Transcribe the records word for word. Leave every picture out.

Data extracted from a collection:

Start of Block

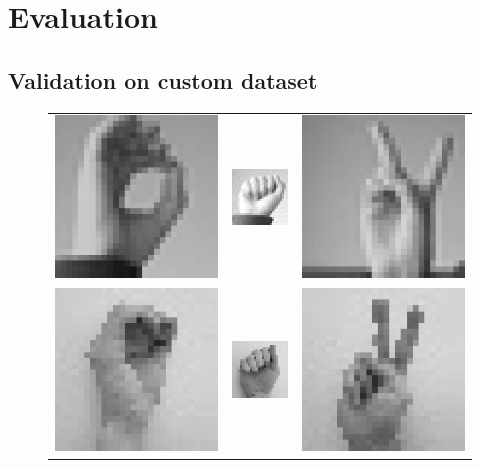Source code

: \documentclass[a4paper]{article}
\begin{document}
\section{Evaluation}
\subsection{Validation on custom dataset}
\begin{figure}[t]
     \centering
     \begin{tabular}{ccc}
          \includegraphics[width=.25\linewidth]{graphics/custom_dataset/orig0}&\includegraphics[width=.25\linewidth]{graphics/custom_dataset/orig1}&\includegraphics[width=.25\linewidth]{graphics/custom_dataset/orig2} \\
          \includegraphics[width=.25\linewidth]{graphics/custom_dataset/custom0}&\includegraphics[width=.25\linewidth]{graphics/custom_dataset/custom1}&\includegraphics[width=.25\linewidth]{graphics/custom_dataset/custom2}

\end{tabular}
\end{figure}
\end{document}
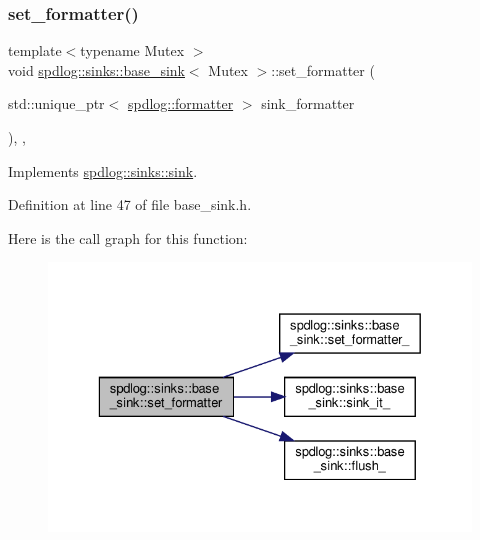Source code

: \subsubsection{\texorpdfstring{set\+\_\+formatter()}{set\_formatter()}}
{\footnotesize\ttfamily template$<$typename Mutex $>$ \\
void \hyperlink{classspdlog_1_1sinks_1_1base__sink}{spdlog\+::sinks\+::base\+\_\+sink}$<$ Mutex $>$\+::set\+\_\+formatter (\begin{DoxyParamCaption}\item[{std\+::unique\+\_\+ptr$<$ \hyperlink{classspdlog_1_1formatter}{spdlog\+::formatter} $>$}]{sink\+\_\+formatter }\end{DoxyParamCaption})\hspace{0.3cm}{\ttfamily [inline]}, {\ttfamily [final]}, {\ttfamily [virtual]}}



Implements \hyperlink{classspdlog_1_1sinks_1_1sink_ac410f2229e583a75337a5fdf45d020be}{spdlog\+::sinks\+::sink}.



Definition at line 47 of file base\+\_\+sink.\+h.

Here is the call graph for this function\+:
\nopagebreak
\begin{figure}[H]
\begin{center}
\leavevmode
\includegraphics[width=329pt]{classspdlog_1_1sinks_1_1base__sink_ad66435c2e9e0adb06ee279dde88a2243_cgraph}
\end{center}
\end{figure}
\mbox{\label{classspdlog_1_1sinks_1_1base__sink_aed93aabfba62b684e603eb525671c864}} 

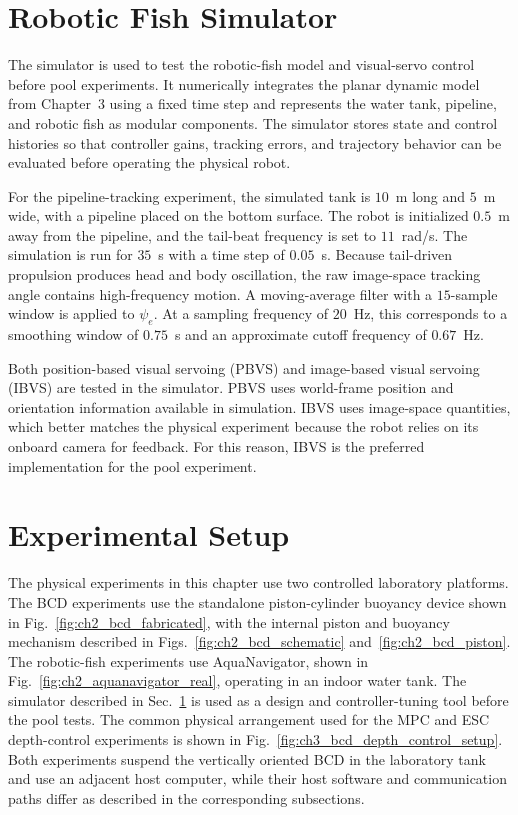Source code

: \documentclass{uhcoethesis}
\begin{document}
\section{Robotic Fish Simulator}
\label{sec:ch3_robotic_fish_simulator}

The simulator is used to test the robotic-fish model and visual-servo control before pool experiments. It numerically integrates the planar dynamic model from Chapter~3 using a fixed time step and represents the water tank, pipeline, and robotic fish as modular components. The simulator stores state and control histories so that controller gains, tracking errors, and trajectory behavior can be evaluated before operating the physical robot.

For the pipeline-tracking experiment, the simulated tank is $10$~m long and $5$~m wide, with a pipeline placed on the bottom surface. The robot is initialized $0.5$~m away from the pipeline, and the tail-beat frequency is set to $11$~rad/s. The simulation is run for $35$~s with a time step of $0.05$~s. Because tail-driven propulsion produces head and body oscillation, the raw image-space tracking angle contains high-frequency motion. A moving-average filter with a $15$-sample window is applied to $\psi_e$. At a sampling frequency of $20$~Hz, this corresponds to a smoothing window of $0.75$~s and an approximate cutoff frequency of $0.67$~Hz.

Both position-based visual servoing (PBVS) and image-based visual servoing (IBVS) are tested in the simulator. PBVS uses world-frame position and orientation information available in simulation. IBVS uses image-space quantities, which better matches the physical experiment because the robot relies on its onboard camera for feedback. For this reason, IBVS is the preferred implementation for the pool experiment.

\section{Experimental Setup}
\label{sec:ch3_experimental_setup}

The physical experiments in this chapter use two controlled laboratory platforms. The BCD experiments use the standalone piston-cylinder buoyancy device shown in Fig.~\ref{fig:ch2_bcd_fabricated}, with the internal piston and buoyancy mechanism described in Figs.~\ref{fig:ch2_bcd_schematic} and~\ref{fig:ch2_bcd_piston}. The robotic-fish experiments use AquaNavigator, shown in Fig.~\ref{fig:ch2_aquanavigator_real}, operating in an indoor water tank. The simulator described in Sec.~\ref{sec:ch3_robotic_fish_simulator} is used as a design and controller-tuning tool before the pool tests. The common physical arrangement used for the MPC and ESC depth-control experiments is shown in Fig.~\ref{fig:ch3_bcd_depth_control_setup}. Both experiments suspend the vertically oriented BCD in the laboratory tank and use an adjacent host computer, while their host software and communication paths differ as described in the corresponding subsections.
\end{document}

End of Block

Answer section:
Source code

: \documentclass[a4paper]{article}
\begin{document}
\section{Evaluation}
\subsection{Validation on custom dataset}
\begin{figure}[t]
     \centering
     \begin{tabular}{ccc}
          \includegraphics[width=.25\linewidth]{graphics/custom_dataset/orig0}&\includegraphics[width=.25\linewidth]{graphics/custom_dataset/orig1}&\includegraphics[width=.25\linewidth]{graphics/custom_dataset/orig2} \\
          \includegraphics[width=.25\linewidth]{graphics/custom_dataset/custom0}&\includegraphics[width=.25\linewidth]{graphics/custom_dataset/custom1}&\includegraphics[width=.25\linewidth]{graphics/custom_dataset/custom2}

\end{tabular}
\end{figure}
\end{document}
Source code

: \subsubsection{\texorpdfstring{set\+\_\+formatter()}{set\_formatter()}}
{\footnotesize\ttfamily template$<$typename Mutex $>$ \\
void \hyperlink{classspdlog_1_1sinks_1_1base__sink}{spdlog\+::sinks\+::base\+\_\+sink}$<$ Mutex $>$\+::set\+\_\+formatter (\begin{DoxyParamCaption}\item[{std\+::unique\+\_\+ptr$<$ \hyperlink{classspdlog_1_1formatter}{spdlog\+::formatter} $>$}]{sink\+\_\+formatter }\end{DoxyParamCaption})\hspace{0.3cm}{\ttfamily [inline]}, {\ttfamily [final]}, {\ttfamily [virtual]}}



Implements \hyperlink{classspdlog_1_1sinks_1_1sink_ac410f2229e583a75337a5fdf45d020be}{spdlog\+::sinks\+::sink}.



Definition at line 47 of file base\+\_\+sink.\+h.

Here is the call graph for this function\+:
\nopagebreak
\begin{figure}[H]
\begin{center}
\leavevmode
\includegraphics[width=329pt]{classspdlog_1_1sinks_1_1base__sink_ad66435c2e9e0adb06ee279dde88a2243_cgraph}
\end{center}
\end{figure}
\mbox{\label{classspdlog_1_1sinks_1_1base__sink_aed93aabfba62b684e603eb525671c864}} 

Source code

: \documentclass{uhcoethesis}
\begin{document}
\section{Robotic Fish Simulator}
\label{sec:ch3_robotic_fish_simulator}

The simulator is used to test the robotic-fish model and visual-servo control before pool experiments. It numerically integrates the planar dynamic model from Chapter~3 using a fixed time step and represents the water tank, pipeline, and robotic fish as modular components. The simulator stores state and control histories so that controller gains, tracking errors, and trajectory behavior can be evaluated before operating the physical robot.

For the pipeline-tracking experiment, the simulated tank is $10$~m long and $5$~m wide, with a pipeline placed on the bottom surface. The robot is initialized $0.5$~m away from the pipeline, and the tail-beat frequency is set to $11$~rad/s. The simulation is run for $35$~s with a time step of $0.05$~s. Because tail-driven propulsion produces head and body oscillation, the raw image-space tracking angle contains high-frequency motion. A moving-average filter with a $15$-sample window is applied to $\psi_e$. At a sampling frequency of $20$~Hz, this corresponds to a smoothing window of $0.75$~s and an approximate cutoff frequency of $0.67$~Hz.

Both position-based visual servoing (PBVS) and image-based visual servoing (IBVS) are tested in the simulator. PBVS uses world-frame position and orientation information available in simulation. IBVS uses image-space quantities, which better matches the physical experiment because the robot relies on its onboard camera for feedback. For this reason, IBVS is the preferred implementation for the pool experiment.

\section{Experimental Setup}
\label{sec:ch3_experimental_setup}

The physical experiments in this chapter use two controlled laboratory platforms. The BCD experiments use the standalone piston-cylinder buoyancy device shown in Fig.~\ref{fig:ch2_bcd_fabricated}, with the internal piston and buoyancy mechanism described in Figs.~\ref{fig:ch2_bcd_schematic} and~\ref{fig:ch2_bcd_piston}. The robotic-fish experiments use AquaNavigator, shown in Fig.~\ref{fig:ch2_aquanavigator_real}, operating in an indoor water tank. The simulator described in Sec.~\ref{sec:ch3_robotic_fish_simulator} is used as a design and controller-tuning tool before the pool tests. The common physical arrangement used for the MPC and ESC depth-control experiments is shown in Fig.~\ref{fig:ch3_bcd_depth_control_setup}. Both experiments suspend the vertically oriented BCD in the laboratory tank and use an adjacent host computer, while their host software and communication paths differ as described in the corresponding subsections.
\end{document}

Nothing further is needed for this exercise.